Tuesday, October 18, 2011

The Thrill of Reality

Oscar Wilde famously said, "Life imitates art."  As apt as this aphorism may be, there are still others who put a premium instead on reality as a vehicle for artistic expression.  So, conversely, Kierkegaard said, "Life is not a problem to be solved but a reality to be experienced."

To that end, I have been reading a lot of non-fiction.
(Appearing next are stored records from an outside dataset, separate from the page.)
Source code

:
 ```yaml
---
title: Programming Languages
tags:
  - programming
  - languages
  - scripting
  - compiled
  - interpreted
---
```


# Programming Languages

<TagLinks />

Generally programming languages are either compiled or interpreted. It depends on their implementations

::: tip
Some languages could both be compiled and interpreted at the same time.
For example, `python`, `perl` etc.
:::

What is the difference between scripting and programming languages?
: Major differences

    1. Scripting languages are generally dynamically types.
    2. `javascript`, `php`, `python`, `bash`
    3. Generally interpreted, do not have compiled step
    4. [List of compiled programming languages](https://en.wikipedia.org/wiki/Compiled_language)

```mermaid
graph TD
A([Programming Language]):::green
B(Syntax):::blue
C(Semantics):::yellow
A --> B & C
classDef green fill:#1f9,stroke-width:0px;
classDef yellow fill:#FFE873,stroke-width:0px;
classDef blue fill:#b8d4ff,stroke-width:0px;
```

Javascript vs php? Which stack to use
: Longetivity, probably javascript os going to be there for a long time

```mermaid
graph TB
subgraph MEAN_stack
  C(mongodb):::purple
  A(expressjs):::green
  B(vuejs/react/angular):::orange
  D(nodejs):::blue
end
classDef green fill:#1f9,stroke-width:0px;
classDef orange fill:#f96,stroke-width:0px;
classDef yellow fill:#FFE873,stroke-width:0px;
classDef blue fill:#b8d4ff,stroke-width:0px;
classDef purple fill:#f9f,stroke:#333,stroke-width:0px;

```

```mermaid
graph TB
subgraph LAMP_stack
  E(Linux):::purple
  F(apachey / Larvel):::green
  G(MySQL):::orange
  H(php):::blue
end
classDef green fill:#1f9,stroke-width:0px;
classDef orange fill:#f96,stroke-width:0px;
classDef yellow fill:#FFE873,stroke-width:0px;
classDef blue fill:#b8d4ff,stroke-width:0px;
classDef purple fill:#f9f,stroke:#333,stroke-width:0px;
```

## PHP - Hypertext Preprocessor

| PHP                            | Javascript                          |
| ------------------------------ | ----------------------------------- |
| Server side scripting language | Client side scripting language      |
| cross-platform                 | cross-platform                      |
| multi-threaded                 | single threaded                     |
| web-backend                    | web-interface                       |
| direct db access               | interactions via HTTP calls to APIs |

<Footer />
Histories, memoirs, autobiographies, textbooks, etc.  I just finished The Devil in the White City, by Erik Larsen, and am moving next to My Lucky Life, Dick Van Dyke's autobiography.  I also have, on my shelf at the moment, a history of coffee, a biography of Nikolai Tesla, a basic history of Islam, and a book about sex, written by women for women in the candid style which so many of us appreciate.  There is something about non-fiction which I find compelling.
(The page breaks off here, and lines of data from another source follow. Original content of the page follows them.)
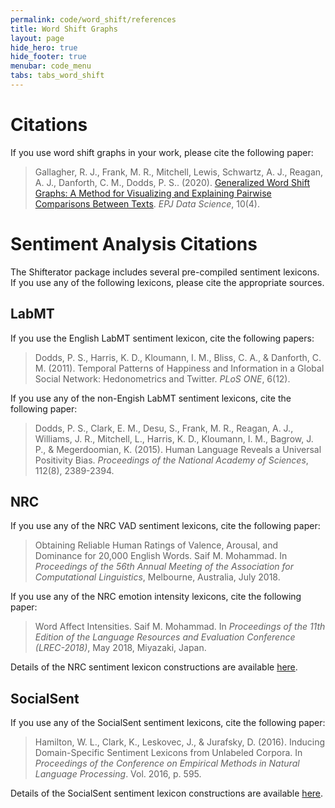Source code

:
 ```yaml
---
permalink: code/word_shift/references
title: Word Shift Graphs
layout: page
hide_hero: true
hide_footer: true
menubar: code_menu
tabs: tabs_word_shift
---
```


# Citations

If you use word shift graphs in your work, please cite the following paper:

> Gallagher, R. J., Frank, M. R., Mitchell, Lewis, Schwartz, A. J., Reagan, A. J., Danforth, C. M., Dodds, P. S.. (2020). [Generalized Word Shift Graphs: A Method for Visualizing and Explaining Pairwise Comparisons Between Texts](https://epjdatascience.springeropen.com/articles/10.1140/epjds/s13688-021-00260-3). *EPJ Data Science*, 10(4).


# Sentiment Analysis Citations

The Shifterator package includes several pre-compiled sentiment lexicons. If you use any of the following lexicons, please cite the appropriate sources.

## LabMT

If you use the English LabMT sentiment lexicon, cite the following papers:

> Dodds, P. S., Harris, K. D., Kloumann, I. M., Bliss, C. A., & Danforth, C. M. (2011). Temporal Patterns of Happiness and Information in a Global Social Network: Hedonometrics and Twitter. *PLoS ONE*, 6(12).

If you use any of the non-Engish LabMT sentiment lexicons, cite the following paper:

> Dodds, P. S., Clark, E. M., Desu, S., Frank, M. R., Reagan, A. J., Williams, J. R., Mitchell, L., Harris, K. D., Kloumann, I. M., Bagrow, J. P., & Megerdoomian, K. (2015). Human Language Reveals a Universal Positivity Bias. *Proceedings of the National Academy of Sciences*, 112(8), 2389-2394.

## NRC

If you use any of the NRC VAD sentiment lexicons, cite the following paper:

> Obtaining Reliable Human Ratings of Valence, Arousal, and Dominance for 20,000 English Words. Saif M. Mohammad. In *Proceedings of the 56th Annual Meeting of the Association for Computational Linguistics*, Melbourne, Australia, July 2018.

If you use any of the NRC emotion intensity lexicons, cite the following paper:

> Word Affect Intensities. Saif M. Mohammad. In *Proceedings of the 11th Edition of the Language Resources and Evaluation Conference (LREC-2018)*, May 2018, Miyazaki, Japan.

Details of the NRC sentiment lexicon constructions are available [here](http://saifmohammad.com/WebPages/lexicons.html).

## SocialSent

If you use any of the SocialSent sentiment lexicons, cite the following paper:

> Hamilton, W. L., Clark, K., Leskovec, J., & Jurafsky, D. (2016). Inducing Domain-Specific Sentiment Lexicons from Unlabeled Corpora. In *Proceedings of the Conference on Empirical Methods in Natural Language Processing*. Vol. 2016, p. 595.

Details of the SocialSent sentiment lexicon constructions are available [here](https://nlp.stanford.edu/projects/socialsent/).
It may be that I simply need a change of pace.  When I was in high school, I wanted to be a teacher.  An English teacher, to be precise.  I read everything I could get my hands on (and then some) and never picked up non-fiction unless required to by a teacher.  Non-fiction just did not have the pull that fiction did then, when most of it was about experiences felt deeply by the characters and exposed their passions and most secret feelings.  I was a girl who felt deeply, and thus my reading material should reflect that, I reasoned.  Or maybe reason got left out of it and I just intuitively picked things that suited my needs at the time.  I read a lot of classics (think Austen) and genuinely enjoyed my English homework.  I began actually writing, and thought seriously about a career in such a mode.  The most exciting thing about the end of the school year was the summer reading list.  Even if I didn't enjoy the novels on the list, I enjoyed having a list off of which to pick my reading materials.  I made my own lists and tried to read things considered required reading for college and a well-rounded education.  Little did I realize I was leaving out a major segment of thought.

Then I became a history major.  I know this is a common theme in my writings, but being a history major changed my whole life and my perceptions of the world.  In this particular case, it opened me up to the world of non-fiction.  Soon, the novels in my English classes failed to grab me in the way they had when I was in high school.  It was a chore to read most of the novels for those classes, and I would pine for my history reading.  One possible explanation was that the history reading was simply more interesting at the time and that my teachers picked novels I didn't enjoy (I will never read another D.H. Lawrence novel for as long as I live if I can help it.  I detest the man and his repetitive, overblown writing style).  Another is that I just needed reality to help me escape from my own reality, instead of an imagined world instead.

And here I am, six months after graduating from college, and I've only read a few novels.  In fact, most of the novels I've enjoyed the most are for kids.  I have never been able to free myself from the lure of late elementary school, early middle school novels.  I always return to them.  Instead, I'm reading non-fiction, delving into other people's lives and learning new (and occasionally useful) information.  The drive to fill the void of the intellectual calisthenics of college is apparently having quite a strong effect on me.  I am gathering the proverbial rosebuds, but instead of novels, this time, I'm gathering pieces of information and stringing them together to make a beautiful and eclectic necklace.  And I don't really care that at this point it's only for decoration.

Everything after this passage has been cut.